** Assignment **
Copy each line that contains the string "higher", taking them from the material.

** Dataset **
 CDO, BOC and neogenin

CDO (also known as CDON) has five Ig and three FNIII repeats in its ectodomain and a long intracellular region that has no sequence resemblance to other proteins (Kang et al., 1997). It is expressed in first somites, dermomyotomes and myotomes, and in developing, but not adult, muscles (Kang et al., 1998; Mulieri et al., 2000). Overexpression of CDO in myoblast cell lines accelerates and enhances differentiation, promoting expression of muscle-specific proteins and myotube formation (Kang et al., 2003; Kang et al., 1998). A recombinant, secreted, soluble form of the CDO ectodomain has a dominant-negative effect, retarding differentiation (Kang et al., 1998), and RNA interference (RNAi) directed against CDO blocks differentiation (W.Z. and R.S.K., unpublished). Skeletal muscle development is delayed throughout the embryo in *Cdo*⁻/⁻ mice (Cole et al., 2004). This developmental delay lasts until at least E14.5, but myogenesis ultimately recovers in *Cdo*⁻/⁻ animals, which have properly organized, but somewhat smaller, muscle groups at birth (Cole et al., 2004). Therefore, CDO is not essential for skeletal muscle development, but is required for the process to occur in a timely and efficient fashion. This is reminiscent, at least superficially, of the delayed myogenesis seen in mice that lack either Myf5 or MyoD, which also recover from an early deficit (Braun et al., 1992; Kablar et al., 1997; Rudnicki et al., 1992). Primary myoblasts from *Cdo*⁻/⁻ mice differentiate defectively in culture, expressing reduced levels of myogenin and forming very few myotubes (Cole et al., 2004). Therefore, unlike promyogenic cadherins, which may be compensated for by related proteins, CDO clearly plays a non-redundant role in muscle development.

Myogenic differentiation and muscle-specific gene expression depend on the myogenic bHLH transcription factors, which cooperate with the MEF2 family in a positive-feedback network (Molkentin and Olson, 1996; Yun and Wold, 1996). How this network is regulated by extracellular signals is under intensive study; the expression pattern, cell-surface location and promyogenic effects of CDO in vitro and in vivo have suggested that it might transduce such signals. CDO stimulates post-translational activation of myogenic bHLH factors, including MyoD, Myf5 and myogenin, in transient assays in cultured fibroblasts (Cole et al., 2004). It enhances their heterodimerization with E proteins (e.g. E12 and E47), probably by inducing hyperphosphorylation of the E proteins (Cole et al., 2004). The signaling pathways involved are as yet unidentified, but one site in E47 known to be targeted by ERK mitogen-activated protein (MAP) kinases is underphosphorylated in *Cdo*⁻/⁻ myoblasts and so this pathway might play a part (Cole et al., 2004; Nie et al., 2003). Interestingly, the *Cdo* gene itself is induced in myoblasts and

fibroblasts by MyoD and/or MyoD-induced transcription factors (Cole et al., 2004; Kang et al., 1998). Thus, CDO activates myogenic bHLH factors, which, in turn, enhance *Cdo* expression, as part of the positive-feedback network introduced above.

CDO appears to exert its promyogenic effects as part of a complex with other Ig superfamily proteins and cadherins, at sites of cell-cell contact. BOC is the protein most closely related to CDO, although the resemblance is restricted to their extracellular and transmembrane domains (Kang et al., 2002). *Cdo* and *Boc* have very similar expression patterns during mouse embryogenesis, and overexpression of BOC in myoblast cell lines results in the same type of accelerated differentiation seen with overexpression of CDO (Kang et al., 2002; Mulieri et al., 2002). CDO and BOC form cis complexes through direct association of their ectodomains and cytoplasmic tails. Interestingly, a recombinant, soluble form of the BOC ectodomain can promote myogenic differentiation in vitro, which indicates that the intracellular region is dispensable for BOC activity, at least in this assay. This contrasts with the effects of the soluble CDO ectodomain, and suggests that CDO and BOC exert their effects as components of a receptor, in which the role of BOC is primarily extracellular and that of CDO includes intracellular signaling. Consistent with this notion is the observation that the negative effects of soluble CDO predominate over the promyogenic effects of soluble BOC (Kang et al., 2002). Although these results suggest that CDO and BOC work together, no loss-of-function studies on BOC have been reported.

* * *

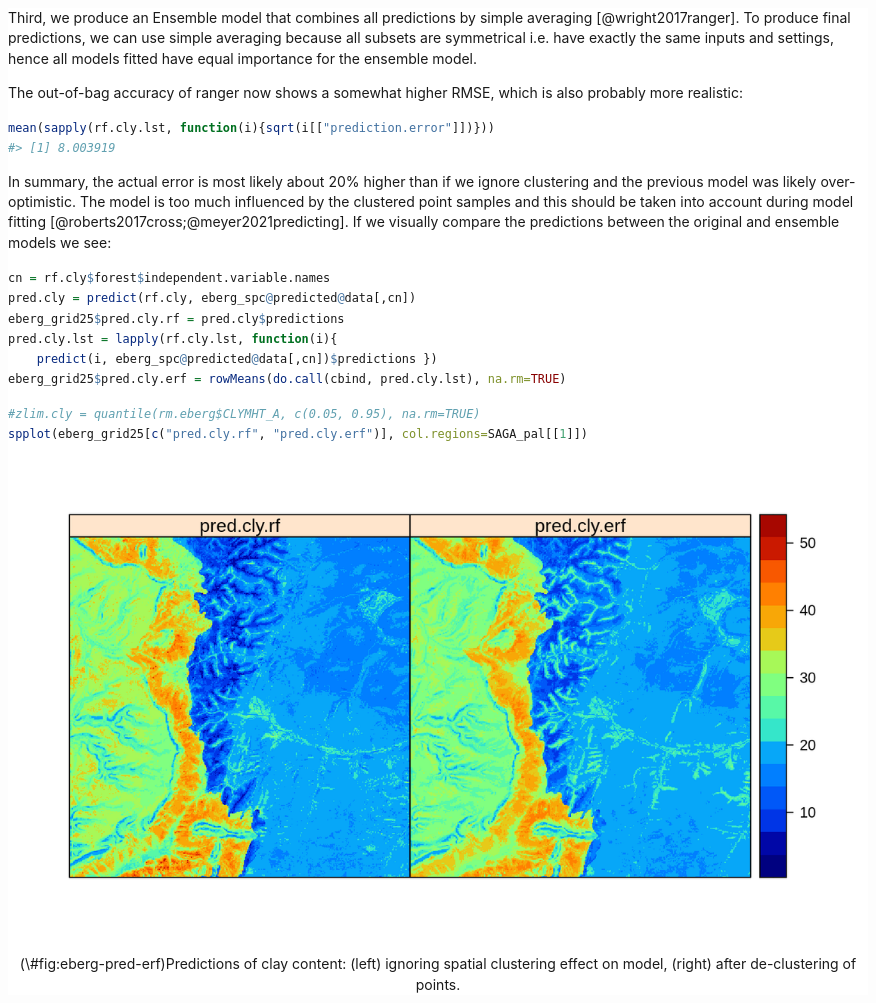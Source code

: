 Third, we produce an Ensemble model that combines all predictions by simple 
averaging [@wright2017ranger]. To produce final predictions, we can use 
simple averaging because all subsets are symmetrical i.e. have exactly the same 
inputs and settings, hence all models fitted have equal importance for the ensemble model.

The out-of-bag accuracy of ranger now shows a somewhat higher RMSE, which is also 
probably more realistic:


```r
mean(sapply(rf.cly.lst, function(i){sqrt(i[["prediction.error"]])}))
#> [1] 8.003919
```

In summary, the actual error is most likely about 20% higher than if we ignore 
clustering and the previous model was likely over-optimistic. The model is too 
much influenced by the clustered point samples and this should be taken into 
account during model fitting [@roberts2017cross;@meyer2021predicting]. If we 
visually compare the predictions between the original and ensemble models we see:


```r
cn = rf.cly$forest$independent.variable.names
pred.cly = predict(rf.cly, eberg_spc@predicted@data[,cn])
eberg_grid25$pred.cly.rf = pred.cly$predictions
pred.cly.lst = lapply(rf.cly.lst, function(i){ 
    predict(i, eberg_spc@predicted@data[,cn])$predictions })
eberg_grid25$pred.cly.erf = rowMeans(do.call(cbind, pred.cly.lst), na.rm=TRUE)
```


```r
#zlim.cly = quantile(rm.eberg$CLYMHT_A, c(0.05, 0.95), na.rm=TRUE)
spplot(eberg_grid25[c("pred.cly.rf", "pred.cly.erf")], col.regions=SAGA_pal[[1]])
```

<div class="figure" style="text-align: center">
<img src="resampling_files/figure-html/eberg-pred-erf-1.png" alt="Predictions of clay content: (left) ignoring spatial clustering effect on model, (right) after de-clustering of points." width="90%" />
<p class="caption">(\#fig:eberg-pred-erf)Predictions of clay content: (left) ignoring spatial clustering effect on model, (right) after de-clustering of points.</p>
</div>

** Response **
The out-of-bag accuracy of ranger now shows a somewhat higher RMSE, which is also 
In summary, the actual error is most likely about 20% higher than if we ignore 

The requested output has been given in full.